1. Biographical sketch [1]

The fate of Sa’īdān as a historian of mathematics came in the context of a real school of history of science which flourished in the Arab world since the 1940s with the publication of historical works by the Egyptian scholars Mustafa Nazif and ‘Ali Mustafa Mushrafa, followed by an ambitious generation of young experts who will have a great career in this field, first at home then abroad, Abdulhamid Ibrahim Sabra and Roshdi Rashed (from Egypt), and Mohammed Souissi and Ahmed Djebbar (from Tunisia and Algeria, respectively), and George Saliba (from Lebanon).

On January 23, 1991, the remarkable historian of medieval Arabic mathematics, Professor Ahmad Salīm Sa’īdān died in Amman, Jordan. Sa’īdān was born in 1914 into an Arabic family in Safad (Palestine). He was a student of the Arabic College in Al-Quds (Jerusalem) and at the American University in Beirut, where he took the degree of Bachelor of Science in mathematics in 1934. Beirut had a strong tradition of studies in the history of Arabic mathematics, and young Sa’īdān was attracted to this field.

After having a Bachelor from London University, his investigations on Arabic mathematics later earned him a Ph.D. from Khartoum University in Sudan. As Professor of mathematics, Sa’īdān taught in Arabic colleges and universities in Palestine, Sudan, and Jordan. After his retirement in 1979, he became President of the University of Abu-Dis in Jerusalem, but he was expelled by the Israeli occupation forces in 1981.

Figure 3: A page from a 13th-century Arabic recension (tahrīr) of Euclid’s Elements by Nasīr al-Dīn al-Tūsī. © Edinburgh University Library. (Source).

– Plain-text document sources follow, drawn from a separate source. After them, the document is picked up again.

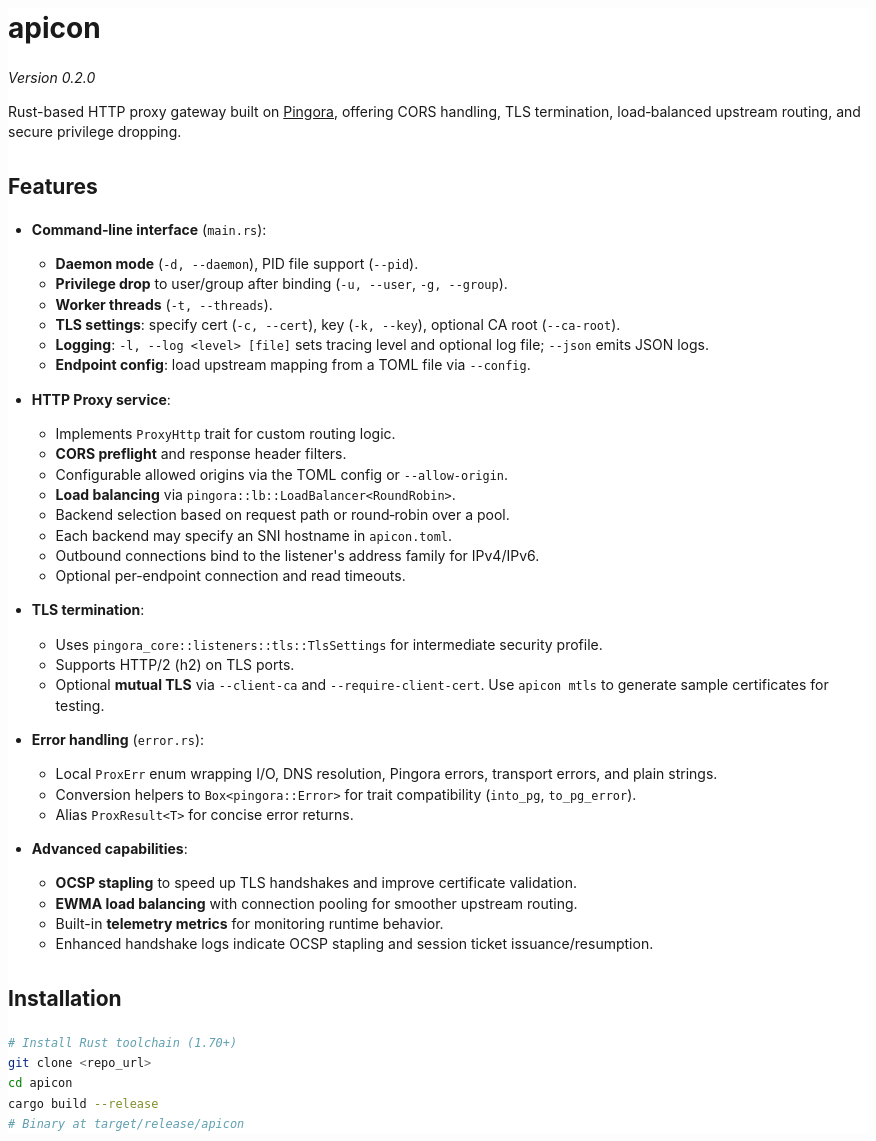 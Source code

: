 # apicon

*Version 0.2.0*

Rust-based HTTP proxy gateway built on [Pingora](https://crates.io/crates/pingora), offering CORS handling, TLS termination, load‐balanced upstream routing, and secure privilege dropping.

## Features

* **Command‑line interface** (`main.rs`):

  * **Daemon mode** (`-d, --daemon`), PID file support (`--pid`).
  * **Privilege drop** to user/group after binding (`-u, --user`, `-g, --group`).
  * **Worker threads** (`-t, --threads`).
  * **TLS settings**: specify cert (`-c, --cert`), key (`-k, --key`), optional CA root (`--ca-root`).
  * **Logging**: `-l, --log <level> [file]` sets tracing level and optional log file; `--json` emits JSON logs.
  * **Endpoint config**: load upstream mapping from a TOML file via `--config`.

* **HTTP Proxy service**:

  * Implements `ProxyHttp` trait for custom routing logic.
  * **CORS preflight** and response header filters.
  * Configurable allowed origins via the TOML config or `--allow-origin`.
  * **Load balancing** via `pingora::lb::LoadBalancer<RoundRobin>`.
  * Backend selection based on request path or round‑robin over a pool.
  * Each backend may specify an SNI hostname in `apicon.toml`.
  * Outbound connections bind to the listener's address family for IPv4/IPv6.
  * Optional per-endpoint connection and read timeouts.

* **TLS termination**:

  * Uses `pingora_core::listeners::tls::TlsSettings` for intermediate security profile.
  * Supports HTTP/2 (h2) on TLS ports.
  * Optional **mutual TLS** via `--client-ca` and `--require-client-cert`.
    Use `apicon mtls` to generate sample certificates for testing.

* **Error handling** (`error.rs`):

  * Local `ProxErr` enum wrapping I/O, DNS resolution, Pingora errors, transport errors, and plain strings.
  * Conversion helpers to `Box<pingora::Error>` for trait compatibility (`into_pg`, `to_pg_error`).
  * Alias `ProxResult<T>` for concise error returns.

* **Advanced capabilities**:

  * **OCSP stapling** to speed up TLS handshakes and improve certificate validation.
  * **EWMA load balancing** with connection pooling for smoother upstream routing.
  * Built-in **telemetry metrics** for monitoring runtime behavior.
  * Enhanced handshake logs indicate OCSP stapling and session ticket issuance/resumption.

## Installation

```bash
# Install Rust toolchain (1.70+)
git clone <repo_url>
cd apicon
cargo build --release
# Binary at target/release/apicon
```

Sa’īdān was a well known historian in the community of historians of Islamic sciences. His works focused on two fields:

  • The edition of original texts in the different fields of mathematics practiced in ancient and medieval times (geometry, algebra and arithmetic); in this sense he edited more than 20 texts (see list below in section 4); and
  • The analysis of the original texts with the tools of history of science to reconstruct content and retrace intercultural influences. Thus, his work as a historian of mathematics led him to pay a special interest to the influence exerted on the development of Arabic mathematics by the Indian and Greek traditions. But at the same time, he was aware of the fantastic progress represented by methods of demonstration and mathematical discoveries brought about by Arab and Muslim mathematicians. In this sense, he had an overall view on the Arabic mathematical tradition and tended to cover its two main wings in the Islamic East and West, mainly in his reconstruction of the history of Arabic algebra, from its emergence in the work of Al-Khwarizmi in Baghdad in early 9th century, until its later stage in the works of the mathematicians of the Maghrib, Ibn al-Banna al-Murrakushi (d. 1321) and al-Qalasadi (d. 1406).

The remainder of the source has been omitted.